By Don Brash
Liam Dann (Herald on Sunday, 29 May 2022) seems very keen to absolve the Government of any responsibility for the pain which a great many people are going to endure as the Reserve Bank grapples with getting inflation back under control.
In the opening line of his editorial, under the heading “Why slashing govt spending right now would be a bad idea”, he argues that “it’s important New Zealand gets through this tough economic cycle without panicking and reaching for brutal, unnecessary and ineffective policies of fiscal austerity”.
Of course, we all hope that inflation will be reduced from its present level “without brutal, unnecessary and ineffective policies”, but as he recognises further on in his column “we have to deal with excess demand in the local economy”. The Reserve Bank has, by law, the primary responsibility for achieving that in order to return the inflation rate to the target which Government has established.
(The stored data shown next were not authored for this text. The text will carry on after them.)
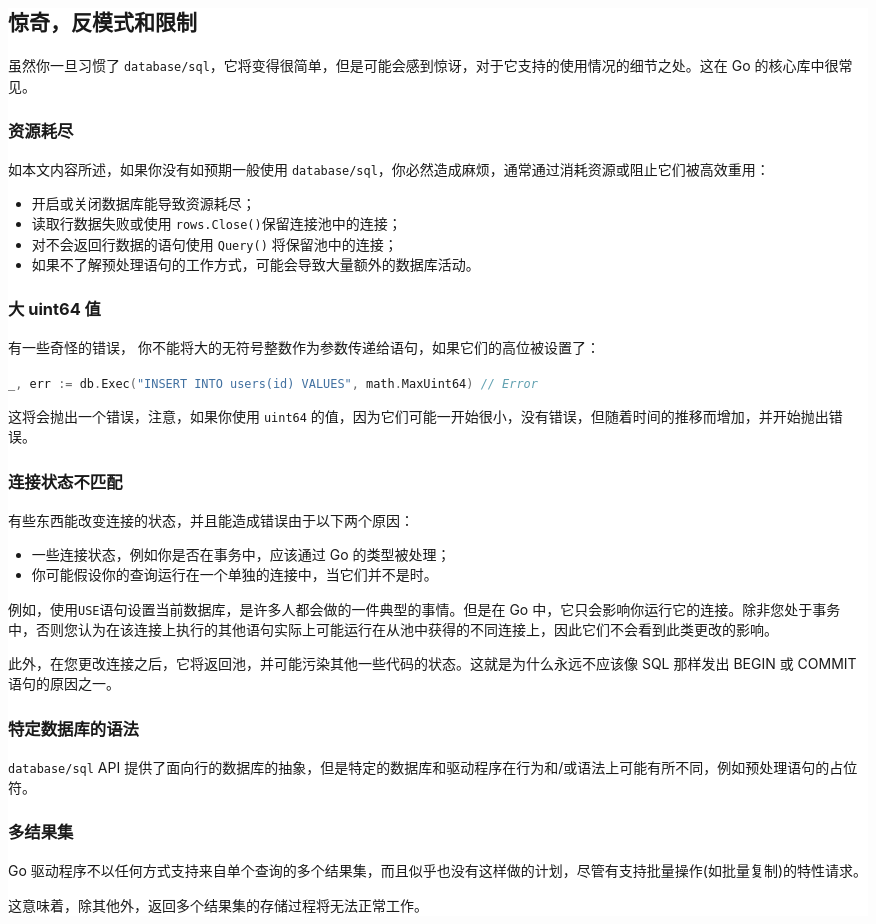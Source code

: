 ## 惊奇，反模式和限制

虽然你一旦习惯了 `database/sql`，它将变得很简单，但是可能会感到惊讶，对于它支持的使用情况的细节之处。这在 Go 的核心库中很常见。

### 资源耗尽

如本文内容所述，如果你没有如预期一般使用  `database/sql`，你必然造成麻烦，通常通过消耗资源或阻止它们被高效重用：

+ 开启或关闭数据库能导致资源耗尽；
+ 读取行数据失败或使用 `rows.Close()`保留连接池中的连接；
+ 对不会返回行数据的语句使用 `Query()` 将保留池中的连接；
+ 如果不了解预处理语句的工作方式，可能会导致大量额外的数据库活动。

### 大 uint64 值

有一些奇怪的错误， 你不能将大的无符号整数作为参数传递给语句，如果它们的高位被设置了：

```go
_, err := db.Exec("INSERT INTO users(id) VALUES", math.MaxUint64) // Error
```

这将会抛出一个错误，注意，如果你使用 `uint64` 的值，因为它们可能一开始很小，没有错误，但随着时间的推移而增加，并开始抛出错误。

### 连接状态不匹配

有些东西能改变连接的状态，并且能造成错误由于以下两个原因：

+ 一些连接状态，例如你是否在事务中，应该通过 Go 的类型被处理；
+ 你可能假设你的查询运行在一个单独的连接中，当它们并不是时。

例如，使用`USE`语句设置当前数据库，是许多人都会做的一件典型的事情。但是在 Go 中，它只会影响你运行它的连接。除非您处于事务中，否则您认为在该连接上执行的其他语句实际上可能运行在从池中获得的不同连接上，因此它们不会看到此类更改的影响。

此外，在您更改连接之后，它将返回池，并可能污染其他一些代码的状态。这就是为什么永远不应该像 SQL 那样发出 BEGIN 或 COMMIT 语句的原因之一。

### 特定数据库的语法

`database/sql` API 提供了面向行的数据库的抽象，但是特定的数据库和驱动程序在行为和/或语法上可能有所不同，例如预处理语句的占位符。

### 多结果集

Go 驱动程序不以任何方式支持来自单个查询的多个结果集，而且似乎也没有这样做的计划，尽管有支持批量操作(如批量复制)的特性请求。

这意味着，除其他外，返回多个结果集的存储过程将无法正常工作。
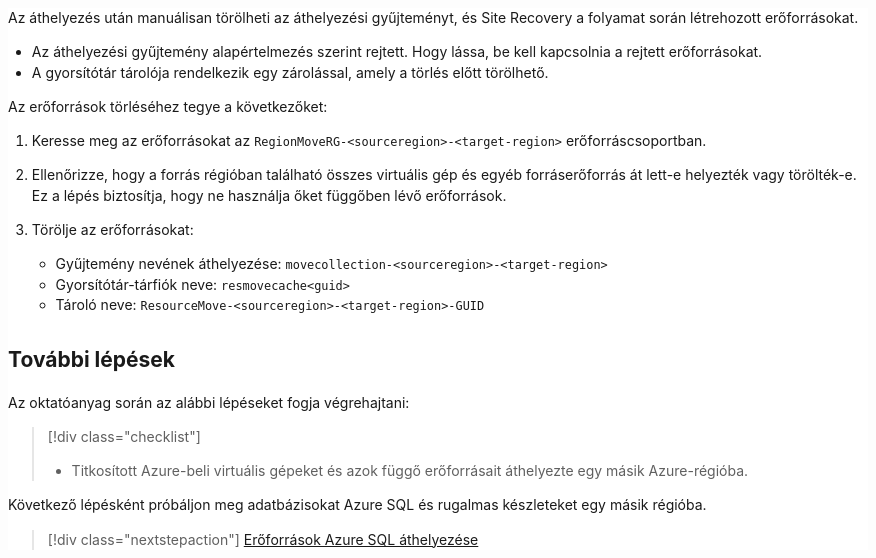 Az áthelyezés után manuálisan törölheti az áthelyezési gyűjteményt, és Site Recovery a folyamat során létrehozott erőforrásokat.

- Az áthelyezési gyűjtemény alapértelmezés szerint rejtett. Hogy lássa, be kell kapcsolnia a rejtett erőforrásokat.
- A gyorsítótár tárolója rendelkezik egy zárolással, amely a törlés előtt törölhető.

Az erőforrások törléséhez tegye a következőket: 
1. Keresse meg az erőforrásokat az ```RegionMoveRG-<sourceregion>-<target-region>``` erőforráscsoportban.
1. Ellenőrizze, hogy a forrás régióban található összes virtuális gép és egyéb forráserőforrás át lett-e helyezték vagy törölték-e. Ez a lépés biztosítja, hogy ne használja őket függőben lévő erőforrások.
1. Törölje az erőforrásokat:

    - Gyűjtemény nevének áthelyezése: ```movecollection-<sourceregion>-<target-region>```
    - Gyorsítótár-tárfiók neve: ```resmovecache<guid>```
    - Tároló neve: ```ResourceMove-<sourceregion>-<target-region>-GUID```
## <a name="next-steps"></a>További lépések

Az oktatóanyag során az alábbi lépéseket fogja végrehajtani:

> [!div class="checklist"]
> * Titkosított Azure-beli virtuális gépeket és azok függő erőforrásait áthelyezte egy másik Azure-régióba.


Következő lépésként próbáljon meg adatbázisokat Azure SQL és rugalmas készleteket egy másik régióba.

> [!div class="nextstepaction"]
> [Erőforrások Azure SQL áthelyezése](./tutorial-move-region-sql.md)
The single weapon the Bank has to achieve that goal is monetary policy, which in the New Zealand context means making it more or less expensive to borrow by varying the Official Cash Rate (OCR). When the OCR goes up, borrowing becomes more expensive and saving, by spending less, becomes more attractive. Those who have borrowed, perhaps to buy a home, find themselves paying more to service their mortgage and their other spending has to be reduced to compensate. Total spending in the community is reduced, which is precisely the objective which the Reserve Bank is seeking.
But let’s not pretend that that process is painless: it certainly isn’t. Some people find they can no longer service their mortgage, and are forced to sell their home, currently in a market where house prices are falling. As total demand in the community falls, jobs are lost, wages and salary increases are less than expected, some companies fail.
The Government on the other hand is trying to retain popularity with voters by spending up big, and that is working in direct opposition to what the Reserve Bank is trying to do.
The Governor was reluctant last week to point the finger too directly at the Minister of Finance but it is only a few months ago, in an interview with the International Monetary Fund, that he made the obvious point that “monetary policy needs mates” – which means that both monetary policy (controlled by the Bank) and fiscal policy (controlled by the Government) affect total demand in the economy, and if overall demand needs to be reduced, as currently, then the more the Government stimulates the harder the Reserve Bank has to work by pushing up interest rates.
Mr Dann sets up a straw man by comparing the present situation to the early nineties. At that time, we suffered the employment consequences not only of tight monetary and fiscal policies but of the collapse of a property market bubble, of the corporatization of many over-staffed government businesses, of the abolition of import controls and of export subsidies. Moreover, we were coming out of a prolonged period of high inflation, with expectations of future inflation deeply entrenched.
But nobody should be under any illusion: the Government’s ongoing stimulatory fiscal policy is contributing to the need for the Reserve Bank to increase interest rates, something which the Treasury warned the Minister just weeks before the Budget when the Minister decided he wanted to dole out some cash sweeteners to help low income New Zealanders with the cost of living.
It’s like a car being driven with one foot on the brake and the other on the accelerator – the more the Government stimulates the economy with fiscal policy, the harder the Reserve Bank will need to apply the brakes of higher interest rates.